Personal information
- Full name: Federico Andrés Mancuello
- Date of birth: 26 March 1989 (age 37)
- Place of birth: Reconquista, Argentina
- Height: 1.75 m (5 ft 9 in)
- Position: Central midfielder

Team information
- Current team: Argentinos Juniors

Youth career
- 2004–2008: Independiente

Senior career*
- Years: Team / Apps / (Gls)
- 2008–2015: Independiente / 152 / (20)
- 2011–2012: → Belgrano (loan) / 21 / (1)
- 2016–2017: Flamengo / 29 / (5)
- 2018: Cruzeiro / 20 / (1)
- 2019–2021: Toluca / 27 / (2)
- 2020–2021: → Vélez Sarsfield (loan) / 25 / (2)
- 2022–2023: Puebla / 58 / (6)
- 2023–2026: Independiente / 59 / (3)
- 2026–: Argentinos Juniors / 0 / (0)

International career
- 2015: Argentina / 2 / (1)

= Federico Mancuello =

Argentine footballer (born 1989)

Federico Andrés Mancuello (born 26 March 1989) is an Argentine professional footballer who plays as central midfielder for Argentine Primera División club Argentinos Juniors.
Mancuello started his career at Independiente and had a brief loan at Belgrano during 2011–12 season. He moved to Flamengo at the beginning of the 2016 season. He also represented Argentina on two occasions scoring one goal.

==Club career==
===Early years===
Mancuello made his league debut for Independiente in a 1–2 home defeat by Arsenal de Sarandí on 14 December 2008. He scored his first goal for the club in a 5–1 away defeat to Lanús on 5 April 2009. He scored again on 11 April in a 2–1 win over Huracán.

===Loan to Belgrano===
After not being considered by Independiente's coach Antonio Mohamed in July 2011 Mancuello was loaned to Club Atlético Belgrano for one year. On 26 October he scored his first and only goal in a 1–0 victory against Tigre. In January 2012 Mancuello suffered an injury in a match of the Copa Argentina which kept him out of the fields for several weeks when he was being a key player of his team.

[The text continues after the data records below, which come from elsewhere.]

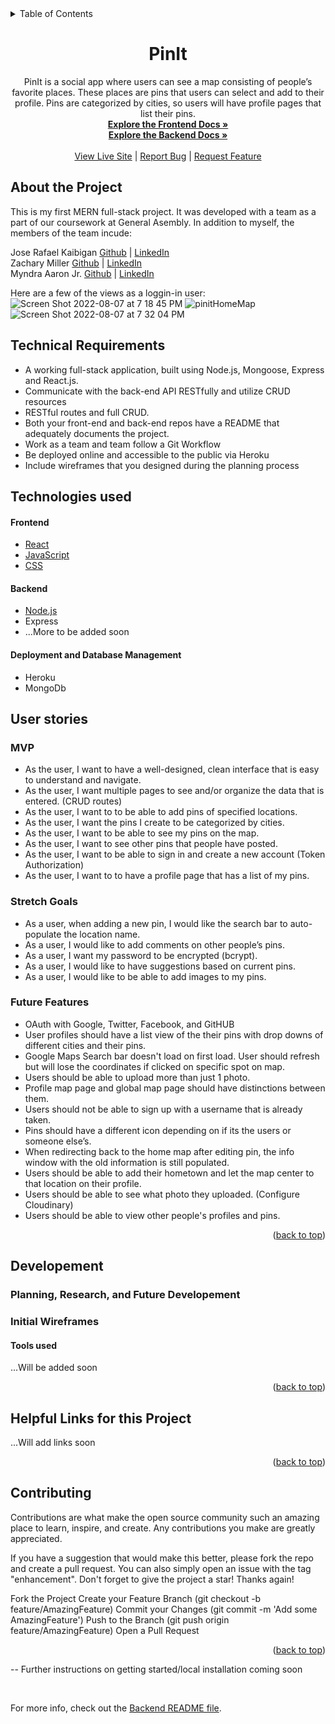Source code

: <div id="top"></div>

<details>
  <summary>Table of Contents</summary>
  <ol>
    <li>
      <a href="#about-the-project">About The Project</a>
      <ul>
        <li><a href="#technical-requirements">Technical Requirements</a></li>
        <li><a href="#technologies-used">Technologies-Used</a></li>
      </ul>
    </li>
    <li>
      <a href="#user-stories">User Stories</a>
      <ul>
        <li><a href="#mvp">MVP</a></li>
        <li><a href="#stretch-goals">Stretch Goals</a></li>
         <li><a href="#future-features">Future Features</a></li>
      </ul>
    </li>
    <li>
      <a href="#developement">Planning, Research, and Future Developement</a>
      <ul>
        <li><a href="#initial-wireframes">Initial Wireframes</a></li>
        <li><a href="#tools-used">Tools Used</a></li>
        <li><a href="#helpful-links-for-this-project">Helpful Links</a></li>
        <li><a href="#contributing">Contributing</a></li>
      </ul>
    </li>
  </ol>
</details>

<div align="center">
<h1 align="center">PinIt</h1>

  <p align="center">
  PinIt is a social app where users can see a map consisting of people’s favorite places. These places are pins that users can select and add to their profile. Pins are categorized by cities, so users will have profile pages that list their pins.
    <br />
    <a href="https://github.com/Mhawkins28/PinIt-Frontend"><strong>Explore the Frontend Docs »</strong></a><br>
    <a href="https://github.com/Mhawkins28/PinIt-Backend"><strong>Explore the Backend Docs »</strong>
    <br />
    <br />
    <a href="https://jmmz-ga-p3places-ui.herokuapp.com/">View Live Site</a>
    |
    <a href="https://github.com/Mhawkins28/PinIt-Frontend/issues">Report Bug</a>
    |
    <a href="https://github.com/Mhawkins28/PinIt-Frontend/issues">Request Feature</a>
  </p>
</div>


## About the Project
This is my first MERN full-stack project. It was developed with a team as a part of our coursework at General Asembly. In addition to myself, the members of the team incude:

Jose Rafael Kaibigan  [Github](https://github.com/jrkprogramming) | [LinkedIn](https://www.linkedin.com/in/joserafaelkaibigan/)
<br>
Zachary Miller [Github](https://github.com/zach89129) | [LinkedIn](https://www.linkedin.com/in/zacharym-lv/)
<br>
Myndra Aaron Jr.  [Github](https://github.com/UntriedGenius) | [LinkedIn](https://www.linkedin.com/in/myndraaaronjr/)

Here are a few of the views as a loggin-in user:
![Screen Shot 2022-08-07 at 7 18 45 PM](https://user-images.githubusercontent.com/93104882/183315323-0c139478-9b36-4c5d-b954-73122bed327a.png)
![pinitHomeMap](https://user-images.githubusercontent.com/93104882/183315334-4e543a52-3eb6-4063-a1f8-342cf62d4576.png)
![Screen Shot 2022-08-07 at 7 32 04 PM](https://user-images.githubusercontent.com/93104882/183315373-d621703e-b1fc-49da-b2a3-d73952a84a70.png)


## Technical Requirements

- A working full-stack application, built using Node.js, Mongoose, Express and React.js.
- Communicate with the back-end API RESTfully and utilize CRUD resources
- RESTful routes and full CRUD.
- Both your front-end and back-end repos have a README that adequately documents the project.
- Work as a team and team follow a Git Workflow
- Be deployed online and accessible to the public via Heroku
- Include wireframes that you designed during the planning process

## Technologies used
#### Frontend
- [React](https://www.npmjs.com/package/ejs)
- [JavaScript](https://developer.mozilla.org/en-US/docs/Web/JavaScript)
- [CSS](https://developer.mozilla.org/en-US/docs/Web/CSS)


#### Backend
- [Node.js](https://nodejs.org/dist./v6.16.0/docs/api/synopsis.html)
- Express 
- ...More to be added soon

#### Deployment and Database Management
- Heroku
- MongoDb

## User stories

### MVP

- As the user, I want to have a well-designed, clean interface that is easy to understand and navigate.
- As the user, I want multiple pages to see and/or organize the data that is entered. (CRUD routes)
- As the user, I want to to be able to add pins of specified locations.
- As the user, I want the pins I create to be categorized by cities.
- As the user, I want to be able to see my pins on the map.
- As the user, I want to see other pins that people have posted.
- As the user, I want to be able to sign in and create a new account (Token Authorization)
- As the user, I want to to have a profile page that has a list of my pins.

### Stretch Goals
- As a user, when adding a new pin, I would like the search bar to auto-populate the location name.
- As a user, I would like to add comments on other people’s pins.
- As a user, I want my password to be encrypted (bcrypt).
- As a user, I would like to have suggestions based on current pins.
- As a user, I would like to be able to add images to my pins.

### Future Features 

- OAuth with Google, Twitter, Facebook, and GitHUB
- User profiles should have a list view of the their pins with drop downs of different cities and their pins.
- Google Maps Search bar doesn't load on first load. User should refresh but will lose the coordinates if clicked on specific spot on map.
- Users should be able to upload more than just 1 photo.
- Profile map page and global map page should have distinctions between them.
- Users should not be able to sign up with a username that is already taken.
- Pins should have a different icon depending on if its the users or someone else’s.
- When redirecting back to the home map after editing pin, the info window with the old information is still populated.
- Users should be able to add their hometown and let the map center to that location on their profile.
- Users should be able to see what photo they uploaded. (Configure Cloudinary)
- Users should be able to view other people's profiles and pins.

<p align="right">(<a href="#top">back to top</a>)</p>

## Developement
### Planning, Research, and Future Developement 

### Initial Wireframes

#### Tools used

...Will be added soon

<p align="right">(<a href="#top">back to top</a>)</p>

## Helpful Links for this Project

...Will add links soon

<p align="right">(<a href="#top">back to top</a>)</p>

## Contributing

Contributions are what make the open source community such an amazing place to learn, inspire, and create. Any contributions you make are greatly appreciated.

If you have a suggestion that would make this better, please fork the repo and create a pull request. You can also simply open an issue with the tag "enhancement". Don't forget to give the project a star! Thanks again!

Fork the Project
Create your Feature Branch (git checkout -b feature/AmazingFeature)
Commit your Changes (git commit -m 'Add some AmazingFeature')
Push to the Branch (git push origin feature/AmazingFeature)
Open a Pull Request
<p align="right">(<a href="#top">back to top</a>)</p>

-- Further instructions on getting started/local installation coming soon



<br>

For more info, check out the [Backend README file](https://github.com/Mhawkins28/PinIt-Backend#readme).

===Return to Independiente===
For the 2012 Torneo Clausura, Mancuello returned to Independiente. His only goal that season came in a 2–1 victory against Liverpool in Uruguay, where he scored the equaliser. However, the club was relegated for the first time in his first season back.

Independiente were soon promoted back to the Primera División after only one season in the Nacional B where they finished third and Mancuello scored two goals. On 31 August 2014, Independiente faced their rivals Racing Club, but Mancuello scored to help Independiente to a 2–1 victory, saying it was "the most important goal of my career". After scoring 10 goals in 19 games in the 2014 season, Argentina manager Gerardo Martino stated that he would keep Mancuello in mind for future call-ups.

===Flamengo===
====2016 season====
On January 6, 2016, Mancuello was signed by Brazilian club Flamengo for a fee of R$12 million. In the first half of the season Mancuello didn't perform as expected due to some injuries, playing all of his 12 matches as a starter and scoring 3 goals. As the 2016 Série A started he lost his status of starter, but established himself as of the most important substitutes of the team.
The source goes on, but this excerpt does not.